L’intesa – firmata da tutte e sette le sigle sindacali dell’azienda e per cui si stanno raccogliendo le adesioni nelle Rsu – è articolata in quattro fasi. Ed è il pilastro su cui la società di gestione degli scali meneghini punta a ripartire dopo un anno in cui ha bruciato 200 milioni di cassa. La prima fase è il rinnovo per un altro anno degli ammortizzatori sociali. I dodici mesi di cassa integrazione avviati subito dopo il primo lockdown scadranno a metà marzo. A quel punto scatteranno almeno altre 12 settimane di cassa in deroga per poi proseguire con lo stesso strumento – se possibile – o con la solidarietà. Da aprile 2022 partirà un processo di “pensionamento accelerato”, come lo chiama Massimiliano Crespi, direttore relazioni umane di Sea, che riguarderà entro il 2025 circa 400 persone. Il piano prevede l’uscita dall’azienda con 30 mesi d’anticipo “senza nessuna perdita retributiva”, garantisce Crespi. I compensi saranno garantiti dalla Naspi e da un’integrazione finanziata dall’azienda e (se fosse possibile) dal fondo volo. Il pensionamento accelerato sarà accompagnato da un piano di incentivi all’esodo volontari (ancora da definire nella quantità) che riguarderà 150 persone. E in parallelo l’azienda si è impegnata ad assumere cento giovani nell’ambito di un piano di ringiovanimento generazionale già avviato prima del Covid. “Il nostro è un tentativo di guardare al di là dell’emergenza attuale per ragionare su un futuro a medio termine e affrontare una situazione obiettivamente eccezionale assieme ai lavoratori” , spiega Crespi. Nessuno ad oggi è in grado di capire se e quando ripartirà il traffico dopo l’annus horribilis del 2020.

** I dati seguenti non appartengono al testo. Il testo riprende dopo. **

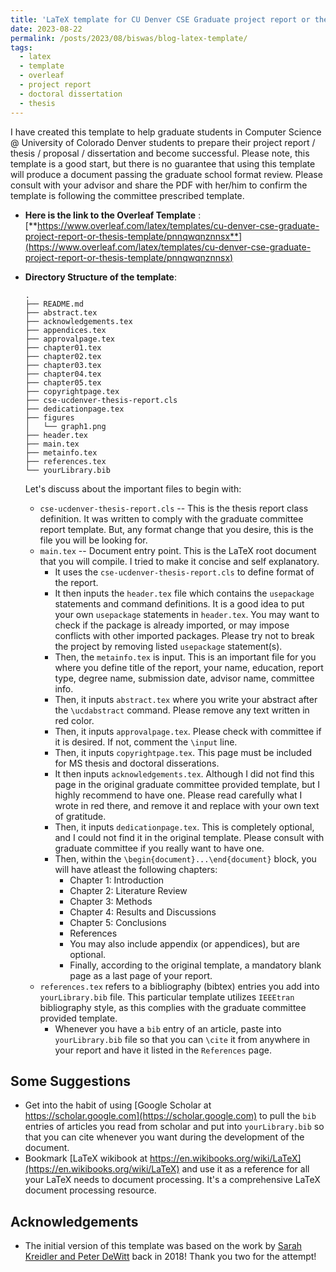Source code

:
 ```yaml
---
title: 'LaTeX template for CU Denver CSE Graduate project report or thesis or dissertation'
date: 2023-08-22
permalink: /posts/2023/08/biswas/blog-latex-template/
tags:
  - latex
  - template
  - overleaf
  - project report
  - doctoral dissertation
  - thesis
---
```

I have created this template to help graduate students in Computer Science @ University of Colorado Denver students to prepare their project report / thesis / proposal / dissertation and become successful. Please note, this template is a good start, but there is no guarantee that using this template will produce a document passing the graduate school format review. Please consult with your advisor and share the PDF with her/him to confirm the template is following the committee prescribed template.


* **Here is the link to the Overleaf Template** : [**https://www.overleaf.com/latex/templates/cu-denver-cse-graduate-project-report-or-thesis-template/pnnqwqnznnsx**](https://www.overleaf.com/latex/templates/cu-denver-cse-graduate-project-report-or-thesis-template/pnnqwqnznnsx)

* **Directory Structure of the template**: 

  ```
  .
  ├── README.md
  ├── abstract.tex
  ├── acknowledgements.tex
  ├── appendices.tex
  ├── approvalpage.tex
  ├── chapter01.tex
  ├── chapter02.tex
  ├── chapter03.tex
  ├── chapter04.tex
  ├── chapter05.tex
  ├── copyrightpage.tex
  ├── cse-ucdenver-thesis-report.cls
  ├── dedicationpage.tex
  ├── figures
  │   └── graph1.png
  ├── header.tex
  ├── main.tex
  ├── metainfo.tex
  ├── references.tex
  └── yourLibrary.bib
  ```
  Let's discuss about the important files to begin with:
  * `cse-ucdenver-thesis-report.cls` -- This is the thesis report class definition. It was written to comply with the graduate committee report template. But, any format change that you desire, this is the file you will be looking for.
  * `main.tex` -- Document entry point. This is the LaTeX root document that you will compile. I tried to make it concise and self explanatory.
    * It uses the `cse-ucdenver-thesis-report.cls` to define format of the report.
    * It then inputs the `header.tex` file which contains the `usepackage` statements and command definitions. It is a good idea to put your own `usepackage` statements in `header.tex`. You may want to check if the package is already imported, or may impose conflicts with other imported packages. Please try not to break the project by removing listed `usepackage` statement(s).
    * Then, the `metainfo.tex` is input. This is an important file for you where you define title of the report, your name, education, report type, degree name, submission date, advisor name, committee info.
    * Then, it inputs `abstract.tex` where you write your abstract after the `\ucdabstract` command. Please remove any text written in red color.
    * Then, it inputs `approvalpage.tex`. Please check with committee if it is desired. If not, comment the `\input` line.
    * Then, it inputs `copyrightpage.tex`. This page must be included for MS thesis and doctoral disserations.
    *  It then inputs `acknowledgements.tex`. Although I did not find this page in the original graduate committee provided template, but I highly recommend to have one. Please read carefully what I wrote in red there, and remove it and replace with your own text of gratitude.
    *  Then, it inputs `dedicationpage.tex`. This is completely optional, and I could not find it in the original template. Please consult with graduate committee if you really want to have one.
    *  Then, within the `\begin{document}...\end{document}` block, you will have atleast the following chapters:
       *  Chapter 1: Introduction
       *  Chapter 2: Literature Review
       *  Chapter 3: Methods
       *  Chapter 4: Results and Discussions
       *  Chapter 5: Conclusions
       *  References
       *  You may also include appendix (or appendices), but are optional.
       *  Finally, according to the original template, a mandatory blank page as a last page of your report.
  * `references.tex` refers to a bibliography (bibtex) entries you add into `yourLibrary.bib` file. This particular template utilizes `IEEEtran` bibliography style, as this complies with the graduate committee provided template.
    * Whenever you have a `bib` entry of an article, paste into `yourLibrary.bib` file so that you can `\cite` it from anywhere in your report and have it listed in the `References` page.

## Some Suggestions

* Get into the habit of using [Google Scholar at https://scholar.google.com](https://scholar.google.com) to pull the `bib` entries of articles you read from scholar and put into `yourLibrary.bib` so that you can cite whenever you want during the development of the document.
* Bookmark [LaTeX wikibook at https://en.wikibooks.org/wiki/LaTeX](https://en.wikibooks.org/wiki/LaTeX) and use it as a reference for all your LaTeX needs to document processing. It's a comprehensive LaTeX document processing resource.


## Acknowledgements
  * The initial version of this template was based on the work by [Sarah Kreidler and Peter DeWitt](https://github.com/dewittpe/ucd-thesis-template.git) back in 2018! Thank you two for the attempt!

I dati erano lievemente migliorati la scorsa estate. La situazione è però riprecipitata dopo i lockdown autunnali e l’intero settore attende con ansia il completamento del piano vaccinazioni per provare a voltare pagina. La Sea ha già maturato una certa esperienza con la gestione di crisi improvvise con l’addio di Alitalia all’hub milanese del 2007. Una mossa che ha fatto sparire dalla sera alla mattina sette milioni di passeggeri dalla contabilità dello scalo, buco recuperato un passo alla volta nell’arco di poco più di una decina d’anni. A seguire la situazione con una certa apprensione c’è anche il Comune di Milano, azionista di maggioranza Sea. Che dopo aver spremuto per anni dividendi da Linate e Malpensa dovrà per un po’ fare a meno della ‘paghetta’ annuale in arrivo dai suoi aeroporti. Quanto durerà il digiuno dipende dalla durata della crisi. In Gran Bretagna, dove l’immunizzazione della popolazione è un po’ più avanti, le prenotazioni di viaggi in aereo stanno ripartendo. La speranza è che una rondine, quella inglese, questa volta faccia davvero primavera.